Voyez l'œuvre de Mat Collishaw
Pour fonctionner, le zootrope, jouet optique créé en 1834 et présenté comme l’ancêtre du cinéma, fait appel à la persistance rétinienne, cette faculté de l’œil qui donne l’illusion du mouvement quand on regarde par exemple un dessin animé. Chez Art mûr, Lachapelle présente quatre œuvres qui découlent de ce principe et de l’utilisation de lumière stroboscopique. Des créations fascinantes à regarder.
Dans Vitesse d’échappement, les petits personnages sortent d’un trou et sautent dans le vide pour, semble-t-il, revenir sur le manège par le trou central. Un cercle vicieux aliénant qui parle du sens de la vie et de notre condition d’adhérents serviles au métro-boulot-dodo.
« Dans ce projet, il y a l’idée d’un personnage qui tente de s’échapper d’une sorte de force gravitationnelle qui essaie de l’aspirer, dit Guillaume Lachapelle. Comme nous qui courons pour ne pas nous faire avaler… »
Dans Moment d’inertie, la réalité est que rien ne bouge vraiment. Pourtant, l’illusion nous montre des petits robots qui courent en rond sur un plateau tournant ! « Dans chacune de ses pièces, on est interpellé, dit le galeriste François St-Jacques. Guillaume nous parle de performance, de déshumanisation et de robotisation. »
Eddy Firmin
Avec une Histoire de famille, un corpus centré sur l’esclavage colonial et ses dérives, Eddy Firmin s’intéresse lui aussi au phénomène de l’illusion, dans le sens d’une conception erronée ou d’un jugement tendancieux, voire incorrect, concernant l’histoire et les conséquences du colonialisme.
L’artiste montréalais d’origine guadeloupéenne, dont des œuvres font, depuis peu, partie de musées québécois, présente de nouvelles pièces dans la continuité de son intérêt pour ses racines et pour l’homme complexe qu’il est par la force de son hérédité. Son solo à Art mûr débute avec l’œuvre Culture, danger, fierté qui évoque son ancêtre, Virginie Carillon, une bossale, c’est-à-dire une esclave née africaine et arrivée en Guadeloupe au début du XIXe siècle.
Eddy Firmin explique que le nom de famille de son ancêtre esclave, imposé par son maître blanc, provient vraisemblablement de son côté rebelle. Elle avait dû tenter de s’enfuir et son carcan de clochettes – que les esclaves récalcitrants devaient porter – avait dû résonner souvent…
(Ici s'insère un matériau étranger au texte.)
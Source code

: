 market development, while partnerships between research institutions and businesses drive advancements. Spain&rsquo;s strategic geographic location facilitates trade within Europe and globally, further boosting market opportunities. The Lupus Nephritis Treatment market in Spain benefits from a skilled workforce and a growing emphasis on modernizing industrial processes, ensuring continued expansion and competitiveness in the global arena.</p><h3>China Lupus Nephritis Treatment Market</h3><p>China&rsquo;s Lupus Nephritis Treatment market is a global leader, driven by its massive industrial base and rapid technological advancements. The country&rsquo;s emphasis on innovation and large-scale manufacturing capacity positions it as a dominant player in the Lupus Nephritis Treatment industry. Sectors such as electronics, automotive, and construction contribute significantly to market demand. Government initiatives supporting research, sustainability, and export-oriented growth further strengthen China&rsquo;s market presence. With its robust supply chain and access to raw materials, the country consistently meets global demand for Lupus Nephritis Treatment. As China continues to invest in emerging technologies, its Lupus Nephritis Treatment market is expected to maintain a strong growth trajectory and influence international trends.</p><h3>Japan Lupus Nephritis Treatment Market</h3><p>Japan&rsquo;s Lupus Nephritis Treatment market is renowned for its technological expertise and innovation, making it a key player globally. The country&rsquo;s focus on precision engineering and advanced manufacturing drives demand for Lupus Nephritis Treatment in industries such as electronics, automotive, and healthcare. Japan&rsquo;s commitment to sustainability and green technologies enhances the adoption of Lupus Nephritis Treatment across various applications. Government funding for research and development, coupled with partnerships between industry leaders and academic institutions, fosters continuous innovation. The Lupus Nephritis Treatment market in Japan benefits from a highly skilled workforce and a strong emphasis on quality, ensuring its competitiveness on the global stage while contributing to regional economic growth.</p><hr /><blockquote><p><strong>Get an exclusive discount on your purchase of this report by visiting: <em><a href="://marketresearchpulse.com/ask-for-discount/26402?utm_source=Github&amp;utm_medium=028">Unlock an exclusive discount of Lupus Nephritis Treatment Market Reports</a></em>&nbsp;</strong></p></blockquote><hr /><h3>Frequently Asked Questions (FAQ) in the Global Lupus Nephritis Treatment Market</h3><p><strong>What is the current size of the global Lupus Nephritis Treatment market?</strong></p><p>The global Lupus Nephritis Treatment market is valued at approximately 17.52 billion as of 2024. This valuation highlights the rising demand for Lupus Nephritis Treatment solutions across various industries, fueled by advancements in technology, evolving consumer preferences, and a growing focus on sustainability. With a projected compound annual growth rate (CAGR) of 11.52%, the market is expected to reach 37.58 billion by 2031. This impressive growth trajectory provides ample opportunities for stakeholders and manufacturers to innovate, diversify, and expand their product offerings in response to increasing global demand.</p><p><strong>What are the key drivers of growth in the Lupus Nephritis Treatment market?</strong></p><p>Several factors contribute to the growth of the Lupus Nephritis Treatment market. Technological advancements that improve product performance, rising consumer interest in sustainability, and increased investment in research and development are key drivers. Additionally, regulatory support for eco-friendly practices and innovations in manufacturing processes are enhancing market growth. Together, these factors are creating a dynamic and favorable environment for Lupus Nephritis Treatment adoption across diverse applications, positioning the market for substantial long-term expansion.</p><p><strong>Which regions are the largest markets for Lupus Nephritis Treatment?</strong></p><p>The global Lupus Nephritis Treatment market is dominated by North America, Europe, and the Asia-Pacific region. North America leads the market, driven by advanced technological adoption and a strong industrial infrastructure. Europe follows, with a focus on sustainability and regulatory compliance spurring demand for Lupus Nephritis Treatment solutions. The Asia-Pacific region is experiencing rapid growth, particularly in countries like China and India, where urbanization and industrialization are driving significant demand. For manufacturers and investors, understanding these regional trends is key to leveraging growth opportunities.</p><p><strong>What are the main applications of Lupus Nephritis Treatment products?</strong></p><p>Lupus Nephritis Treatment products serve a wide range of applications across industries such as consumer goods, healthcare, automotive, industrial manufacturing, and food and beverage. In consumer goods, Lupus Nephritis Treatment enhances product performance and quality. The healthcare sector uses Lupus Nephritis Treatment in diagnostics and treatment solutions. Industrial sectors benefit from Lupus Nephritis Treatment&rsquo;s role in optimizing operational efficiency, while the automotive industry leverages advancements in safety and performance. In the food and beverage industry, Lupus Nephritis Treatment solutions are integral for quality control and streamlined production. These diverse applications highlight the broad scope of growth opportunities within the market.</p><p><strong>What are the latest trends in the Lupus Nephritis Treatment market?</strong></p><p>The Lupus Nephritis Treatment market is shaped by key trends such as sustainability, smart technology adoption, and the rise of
Passionné d’anthropologie et d’histoire, poète, militant et philosophe dans ses approches, Eddy Firmin ancre son exposition dans une réflexion sur ce qu’il appelle sa « structure de partage du savoir » qui lui vient de deux sources, l’Afrique et l’Occident.
Cette sorte de syncrétisme qui habite sa pensée se traduit dans des œuvres qui parlent de discours dominant, de discriminations, de résistance, d’individualité et de stratégie du double langage. Mais aussi de culture et de fierté. Des œuvres nourrissantes qui interrogent au premier abord et qui intéresseront les plus jeunes visiteurs. C’est à souhaiter. Pour que les regards changent et que les illusions s’atténuent.
Greg Payce
Enfin, la galerie réserve une partie de son premier étage au premier solo, chez Art mûr, de l’artiste céramiste albertain Greg Payce.
Fort de son expérience de 40 ans et d’un intérêt, chez lui aussi, pour l’illusion autant que l’allusion, il crée des œuvres en céramique extrêmement précises dont les formes permettent, lorsque mises côte à côte, de voir apparaître entre elles des profils de visages et de corps humains.
Une façon d’ajouter à la beauté de ses vases blancs ou colorés une narration fondée sur l’espace négatif qui les sépare et qu’il modèle lors de son travail sur le tour, avant la cuisson.
En 2007, l’artiste a poussé sa réflexion en associant céramique et vidéo, créant des images de vases qui tournent ensemble et donnent l’illusion de profils humains apparaissant et disparaissant. Il a aussi conjugué sa démarche au travail ancestral de la poterie avec une série d’images lenticulaires, The Customs and the Spirit of the Nations.
En photographiant deux vases devant des assiettes et des poteries anciennes se dégage la silhouette multiforme et multicolore du buste de Voltaire, grand amateur de faïence.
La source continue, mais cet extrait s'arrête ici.